Se hizo acompañar en el trayecto de su vida una noble mujer, su gran apoyo. Contrajo matrimonio en San Francisco de Macorís con Alma Zobeida Morales Gatón, quien fue su esposa y valiosa compañera por 48 años, habiéndose casado con ella el 25 de abril de 1959. Sus hijos Leonel Augusto, Luis Eugenio, Luisa Natacha, Francisco Alberto y Edgar Raimundo. A los amigos de sus hijos los asumió como suyos. A los sobrinos, también.

Con gran vocación de servicio, el doctor Lembert Valenzuela, realizó de manera discreta un sinnúmero de labores sociales extendiendo así su mano solidaria al necesitado. Fiel cumplidor de sus deberes y trabajo, también vivió en sencillez. Buscando guiar a su pueblo por el camino del desarrollo, se desempeñó como encargado de terminal de Caribe Tours, desde 1980. Perteneció al Club Rotario de Barahona, siendo presidente del mismo en varias ocasiones.

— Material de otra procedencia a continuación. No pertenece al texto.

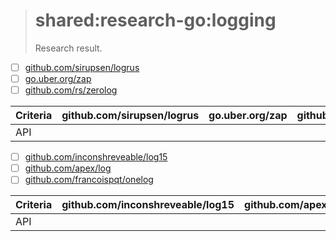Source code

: > # shared:research-go:logging
>
> Research result.

- [ ] [github.com/sirupsen/logrus](https://github.com/Sirupsen/logrus/)
- [ ] [go.uber.org/zap](https://github.com/uber-go/zap/)
- [ ] [github.com/rs/zerolog](https://github.com/rs/zerolog/)

| Criteria | github.com/sirupsen/logrus | go.uber.org/zap | github.com/rs/zerolog |
|:---------|:--------------------------:|:---------------:|:---------------------:|
| API      |                            |                 |                       |

- [ ] [github.com/inconshreveable/log15](https://github.com/inconshreveable/log15/)
- [ ] [github.com/apex/log](https://github.com/apex/log/)
- [ ] [github.com/francoispqt/onelog](https://github.com/francoispqt/onelog/)

| Criteria | github.com/inconshreveable/log15 | github.com/apex/log | github.com/francoispqt/onelog |
|:---------|:--------------------------------:|:-------------------:|:-----------------------------:|
| API      |                                  |                     |                               |
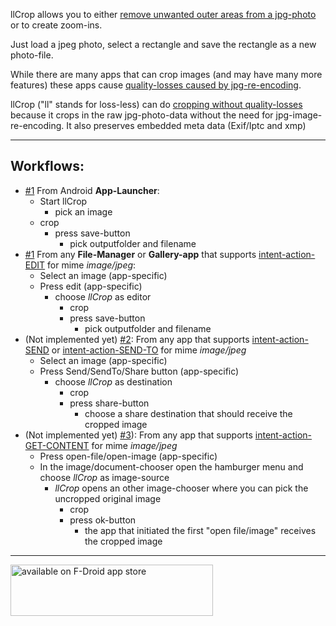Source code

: llCrop allows you to either [remove unwanted outer areas from a jpg-photo](https://en.wikipedia.org/wiki/Cropping_(image)) 
or to create zoom-ins.

Just load a jpeg photo, select a rectangle and save the rectangle as a new photo-file.

While there are many apps that can crop images (and may have many more features) these apps cause [quality-losses caused by
jpg-re-encoding](https://en.wikipedia.org/wiki/Lossy_compression).

llCrop ("ll" stands for loss-less) can do [cropping without quality-losses](https://en.wikipedia.org/wiki/Lossy_compression#JPEG) because it crops 
in the raw jpg-photo-data without 
the need for jpg-image-re-encoding. It also preserves embedded meta data (Exif/Iptc and xmp)

---

## Workflows:

* [#1](https://github.com/k3b/LosslessJpgCrop/issues/1) From Android **App-Launcher**:
	* Start llCrop
		* pick an image 
	* crop 
		* press save-button
			* pick outputfolder and filename
* [#1](https://github.com/k3b/LosslessJpgCrop/issues/1) From any **File-Manager** or **Gallery-app** that supports [intent-action-EDIT](https://developer.android.com/reference/android/content/Intent#ACTION_EDIT) for mime *image/jpeg*:
	* Select an image (app-specific) 
	* Press edit (app-specific) 
		* choose *llCrop* as editor 
			* crop 
			* press save-button
				* pick outputfolder and filename
* (Not implemented yet) [#2](https://github.com/k3b/LosslessJpgCrop/issues/2): From any app that supports [intent-action-SEND](https://developer.android.com/reference/android/content/Intent#ACTION_SEND) or [intent-action-SEND-TO](https://developer.android.com/reference/android/content/Intent#ACTION_SENDTO) for mime *image/jpeg*
	* Select an image (app-specific) 
	* Press Send/SendTo/Share button (app-specific) 
		* choose *llCrop* as destination 
			* crop 
			* press share-button
				* choose a share destination that should receive the cropped image
* (Not implemented yet) [#3](https://github.com/k3b/LosslessJpgCrop/issues/3)): From any app that supports [intent-action-GET-CONTENT](https://developer.android.com/reference/android/content/Intent#ACTION_GET_CONTENT) for mime *image/jpeg*
	* Press open-file/open-image (app-specific) 
	* In the image/document-chooser open the hamburger menu and choose *llCrop* as image-source
		* *llCrop* opens an other image-chooser where you can pick the uncropped original image
			* crop 
			* press ok-button
				* the app that initiated the first "open file/image" receives the cropped image
  
---

[<img src="https://github.com/k3b/APhotoManager/wiki/fdroid.png" alt="available on F-Droid app store" height="82" width="324">](https://f-droid.org/en/packages/de.k3b.android.lossless_jpg_crop)
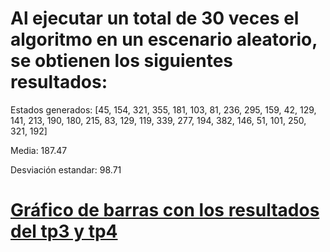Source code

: # Al ejecutar un total de 30 veces el algoritmo en un escenario aleatorio, se obtienen los siguientes resultados:

Estados generados: [45, 154, 321, 355, 181, 103, 81, 236, 295, 159, 42, 129, 141, 213, 190, 180, 215, 83, 129, 119, 339, 277, 194, 382, 146, 51, 101, 250, 321, 192] 

Media:  187.47

Desviación estandar: 98.71

# [Gráfico de barras con los resultados del tp3 y tp4][0]

[0]: https://github.com/Nano-Nathan/ia-uncuyo-2021/blob/main/tp4-busquedas-informadas/results.png
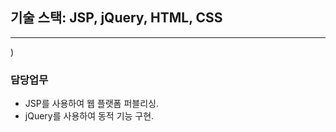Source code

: ## 기술 스택: JSP, jQuery, HTML, CSS

---

)

### 담당업무

- JSP를 사용하여 웹 플랫폼 퍼블리싱.
- jQuery를 사용하여 동적 기능 구현.
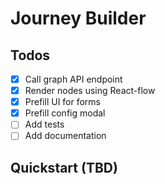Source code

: # Journey Builder

## Todos

- [x] Call graph API endpoint
- [x] Render nodes using React-flow
- [x] Prefill UI for forms
- [x] Prefill config modal
- [ ] Add tests
- [ ] Add documentation

## Quickstart (TBD)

Disfrutó a plenitud del maravilloso don de la vida que Papá-Dios le regaló, hasta su último momento. Subió al maravilloso clima de las lomas de Polo, pero también se dejó acariciar por el sol candente de las playas costeras de su amada región. Este barahonero disfrutó de su pueblo, comió de su polvo y celebró sus logros. Nunca se apartó de su tierra.

Don Leonel falleció el 15 de enero de este año y pasó a la Vida Eterna como viven los hombres como él…en Paz. Aquel día de luto para Barahona, su gente acompañó a este hombre, como él acompañó toda una vida a su pueblo. A él la gratitud y el amor eterno de su esposa, hijos, nietos y de todo Barahona, su pueblo amado… y un pedacito de mi corazón.

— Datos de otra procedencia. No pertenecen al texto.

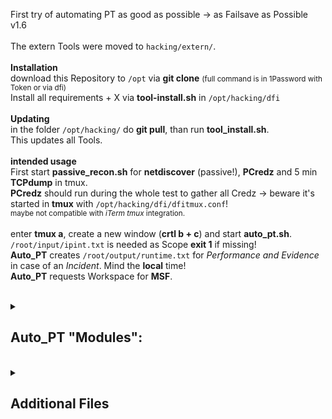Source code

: First try of automating PT as good as possible -> as Failsave as Possible<br>
v1.6<br>
<br>
The extern Tools were moved to <code>hacking/extern/</code>.<br>
<br>
<b>Installation</b><br>
download this Repository to <code>/opt</code> via <b>git clone</b> <small>(full command is in 1Password with Token or via dfi)</small><br>
Install all requirements + X via <b>tool-install.sh</b> in <code>/opt/hacking/dfi</code><br>
<br>
<b>Updating</b><br>
in the folder <code>/opt/hacking/</code> do <b>git pull</b>, than run <b>tool_install.sh</b>.<br>
This updates all Tools.<br>
<br>
<b>intended usage</b><br>
First start <b>passive_recon.sh</b> for <b>netdiscover</b> (passive!), <b>PCredz</b> and 5 min <b>TCPdump</b> in tmux.<br>
<b>PCredz</b> should run during the whole test to gather all Credz -> beware it's started in <b>tmux</b> with <code>/opt/hacking/dfi/dfitmux.conf</code>!<br>
<small>maybe not compatible with <i>iTerm tmux</i> integration.</small><br><br>
enter <b>tmux a</b>, create a new window (<b>crtl b + c</b>) and start <b>auto_pt.sh</b>.<br>
<code>/root/input/ipint.txt</code> is needed as Scope <b>exit 1</b> if missing!<br>
<b>Auto_PT</b> creates <code>/root/output/runtime.txt</code> for <i>Performance and Evidence</i> in case of an <i>Incident</i>. Mind the <b>local</b> time!<br>
<b>Auto_PT</b> requests Workspace for <b>MSF</b>.<br>
<br>
<details><summary><h2>Auto_PT "Modules":</h2></summary>
    <h3>folder:</h3>
    <b>creates all (sub)folders in <code>/root/input/</code> and <code>/root/output/</code></b><br>
<br>
    <h3>active_recon:</h3>
    <b>nmap</b><code>/root/input/ipint.txt</code> -> Scope!<br>
    <b>nmap</b> -> Egress-filter<br>
    <b>nmap</b> -> IP Up Hosts<br>
    <b>nmap</b> -> default Creds<br>
    <b>nmap</b> -> Service scan<br>
    <b></b>create Service lists -> for other toolz<br>
    <b>sslscan</b> -> weak Ciphers <br>
    <b>nmap</b> -> Root login check - needs recheck!<br>
    <b>CME</b> -><code>smb_sign_off.txt</code><br>
    <b></b>create<code>relay_lists</code> -> manual use with<b>impacket-ntlmrelayx</b><br>
<br>
    <h3>autosploit:</h3>
    <b>Metasploit-framework</b><code>ressource.txt</code> in<code>/opt/hacking/resource_script/</code> Folder.<br>
<br>
    <h3>zerocheck:</h3>
    <b></b>Zerologon check with<b>MSF</b>, NetBIOS with<b>nbtscan</b>.<br>
<br>
    <h3>log4check:</h3>
    <b></b>Log4J Log4Shell check with<b>MSF</b>, resource<code>log4j.txt</code> in<code>/opt/hacking/resource_script/</code> Folder.<br>
<br>
    <h3>fast_relay:</h3>
    <b></b>5 min<b>responder</b> and<b>impacket-ntlmrelayx</b> vs<code>/root/output/list/smb_sign_off.txt</code>.<br>
<br>
    <h3>looter:</h3>
    <b></b>Collect the loot, move files to internal folders for "Automater".<br>
<br>
    <h3>counter:</h3>
    <b></b>Counts the findings and grabs the subnets in <code>/root/output/loot/intern/findings.txt</code>.<br>
<br>
    <h3>Auto_PT DONE!</h3>
    <b></b>copy your<code>output</code> folder to your local machine for further investigation.<br>
<br>
    <h3>cleaner:</h3>
    <b></b>cleans all the LogFiles and Output generated by <b>Auto_PT</b> +X.<br>
</details>
<br>
<details><summary><h2>Additional Files</h2></summary>
    <h3>user_checks:</h3>
    <b></b>All CME checks LdapRelayScan and BH + Certipy dump with obtained user + PW OR Hash.<br>
    <b></b>Make sure DNS is working as expected!<br>
    <b></b>CME: GPP_Password, GPP_Autologin, Username=PW, get Passpol, nopac, PetitPotam (unauthenticated), SMBSessions, ASRep, Kerberoasting, MAQ.<br>
    <b></b>CME ldapchecks may be broken.<br>
    <b></b>All Checks generates files in the related <code>output/loot/intern</code> folder.<br>
    <b></b>Findings.txt will <b>NOT</b> be updated.<br>
    <b></b>Use -h for Help.<br>
<br>
    <h3>otscan:</h3>
    <b></b>somem Nmap scans for OT Systems, just information gathering.<br>
<br>
    <h3>dfitmux.conf</h3>
    <b></b>My <b>tmux</b> Config, some kind of special, used in passive_recon.<br>
<br>
    <h3>zshrc</h3>
    <b></b>my <code>.zshrc</code>, Kali 2020.4 with "seperate command line" and 💀.<br>
<br>
    <h3>customqueries</h3>
    <b></b>Custom <b>Bloodhound</b> 4.1 queries. File goes to <code>\~/Library/Application Support/bloodhound</code>.<br>
<br>
    <b></b>Additional queries when using the backend for exports "_like_" <b>plumhound</b>.<br>
    <b></b>Accessible via <code>http://127.0.0.1:7474/browser/</code> or <b>Neo4j Browser</b>.<br>
<br>
    <b></b>All used Backend queries are in the Freshdesk <code>https://prosecnetworks.freshdesk.com/a/solutions/articles/77000524534</code>.<br>
</details>
<br>
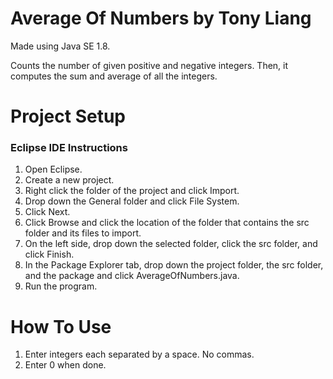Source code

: # Average Of Numbers by Tony Liang

Made using Java SE 1.8.

Counts the number of given positive and negative integers. Then, it computes the sum and average of all the integers.

# Project Setup

### Eclipse IDE Instructions
1. Open Eclipse.
2. Create a new project.
3. Right click the folder of the project and click Import.
4. Drop down the General folder and click File System.
5. Click Next.
6. Click Browse and click the location of the folder that contains the src folder and its files to import.
7. On the left side, drop down the selected folder, click the src folder, and click Finish.
8. In the Package Explorer tab, drop down the project folder, the src folder, and the package and click AverageOfNumbers.java.
9. Run the program.

# How To Use
1. Enter integers each separated by a space. No commas.
2. Enter 0 when done.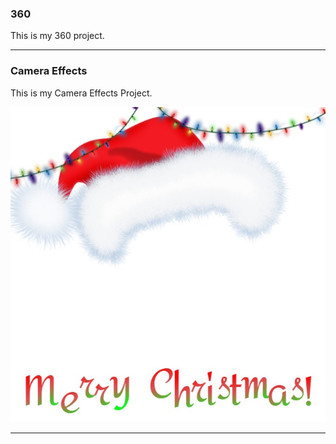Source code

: ### 360

This is my 360 project.

<script src="//360.vizor.io/scripts/embed.js" data-vizorurl="https://360.vizor.io/embed/v/lrn" ></script>

***

### Camera Effects

This is my Camera Effects Project.

![untitled](https://github.com/edenking0/edenking0.github.io/blob/master/untitled.jpg?raw=true "Optional Title")


***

Cuando tuve que regresar a Santo Domingo con los míos, dos veces al año, él y su esposa me hacían preparar las maletas para pasar junto a ellos -allá en Barahona- lindos días de verano y Semana Santa. Así la familia Lembert Morales se ocupó, quizás sin ser su intención, de que mi amor por el sur se conservara al crecer en mi adolescencia y años mozos. Ese puro sentimiento se extiende hasta hoy y aunque ya no estén en el pueblo muchos de nuestros seres queridos, con certeza puedo decir en alta voz…todavía amo al sur!.